DESCRIPTION OF THE TASK =
In the lines below, look for "font". Copy each line where it appears.
___ INPUT MATERIAL
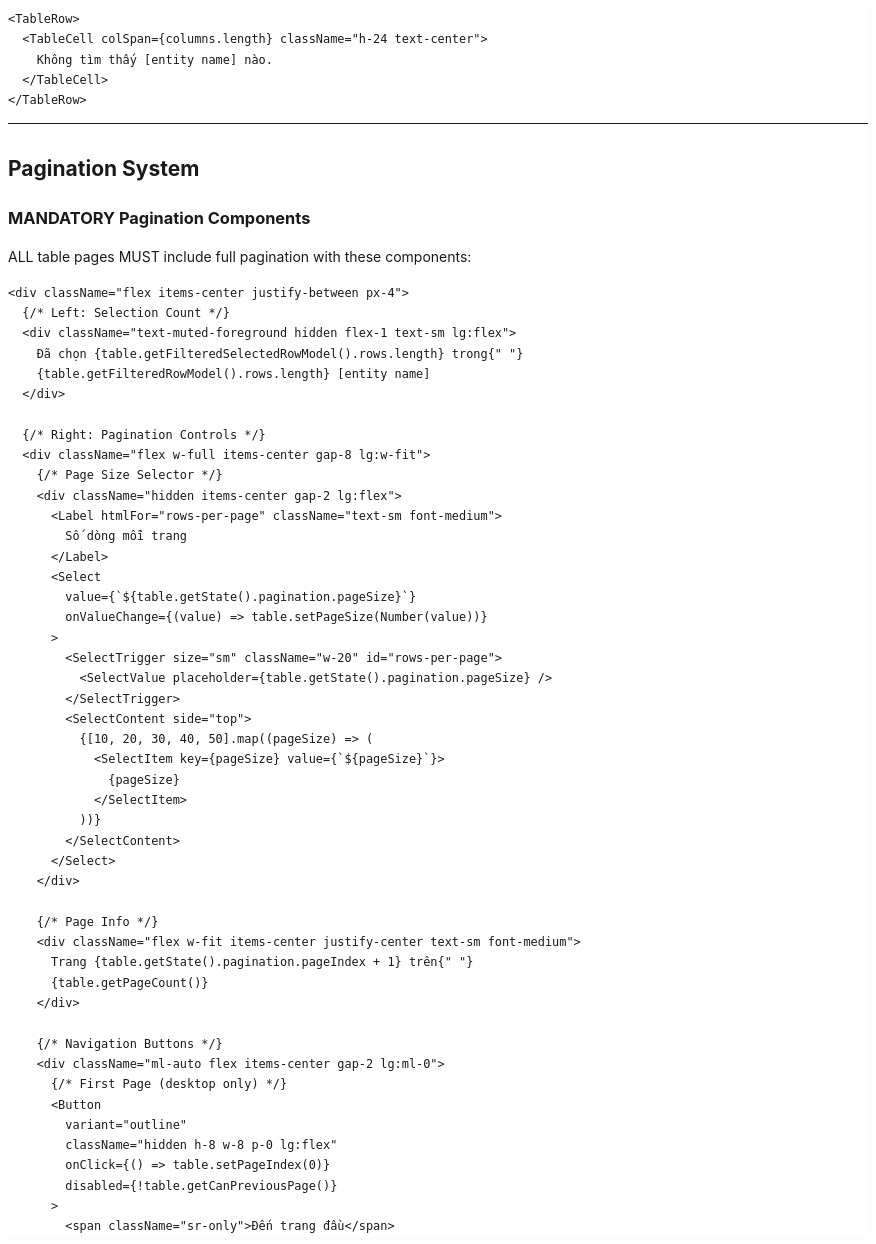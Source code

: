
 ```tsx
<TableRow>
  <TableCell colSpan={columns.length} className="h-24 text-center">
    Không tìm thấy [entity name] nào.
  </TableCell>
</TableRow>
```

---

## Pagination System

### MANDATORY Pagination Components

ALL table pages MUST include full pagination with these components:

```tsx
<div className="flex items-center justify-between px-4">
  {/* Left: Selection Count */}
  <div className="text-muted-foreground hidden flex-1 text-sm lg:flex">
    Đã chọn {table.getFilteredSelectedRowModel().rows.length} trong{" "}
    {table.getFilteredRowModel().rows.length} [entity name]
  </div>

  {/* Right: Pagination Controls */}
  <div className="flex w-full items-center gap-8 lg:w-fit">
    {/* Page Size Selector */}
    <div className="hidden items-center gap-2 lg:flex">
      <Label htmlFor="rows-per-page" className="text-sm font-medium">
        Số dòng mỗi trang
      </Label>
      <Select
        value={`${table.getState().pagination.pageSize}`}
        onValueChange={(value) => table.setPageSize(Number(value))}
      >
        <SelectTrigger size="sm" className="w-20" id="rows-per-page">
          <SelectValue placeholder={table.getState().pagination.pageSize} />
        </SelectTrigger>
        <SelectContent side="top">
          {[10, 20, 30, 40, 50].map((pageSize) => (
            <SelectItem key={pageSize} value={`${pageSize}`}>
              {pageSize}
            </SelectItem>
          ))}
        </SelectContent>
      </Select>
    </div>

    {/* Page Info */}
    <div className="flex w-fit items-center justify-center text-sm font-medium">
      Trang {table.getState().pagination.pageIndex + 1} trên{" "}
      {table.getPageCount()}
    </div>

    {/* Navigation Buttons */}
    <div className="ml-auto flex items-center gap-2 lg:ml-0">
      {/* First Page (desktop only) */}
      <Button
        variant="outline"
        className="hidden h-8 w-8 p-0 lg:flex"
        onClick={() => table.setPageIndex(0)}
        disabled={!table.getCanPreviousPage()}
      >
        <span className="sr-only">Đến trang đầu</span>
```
______
RESULT OF THE TASK =
      <Label htmlFor="rows-per-page" className="text-sm font-medium">
    <div className="flex w-fit items-center justify-center text-sm font-medium">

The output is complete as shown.